### Available data

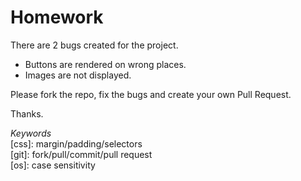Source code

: # Homework #

There are 2 bugs created for the project.
 - Buttons are rendered on wrong places.
 - Images are not displayed.
 
Please fork the repo, fix the bugs and create your own Pull Request.

Thanks.  
  
  
_Keywords_  
[css]: margin/padding/selectors  
[git]: fork/pull/commit/pull request  
[os]: case sensitivity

### What the task requires
Quote the material in full and exactly; do not carry over its pictures.

### Result of this task
Source code

: # Homework #

There are 2 bugs created for the project.
 - Buttons are rendered on wrong places.
 - Images are not displayed.
 
Please fork the repo, fix the bugs and create your own Pull Request.

Thanks.  
  
  
_Keywords_  
[css]: margin/padding/selectors  
[git]: fork/pull/commit/pull request  
[os]: case sensitivity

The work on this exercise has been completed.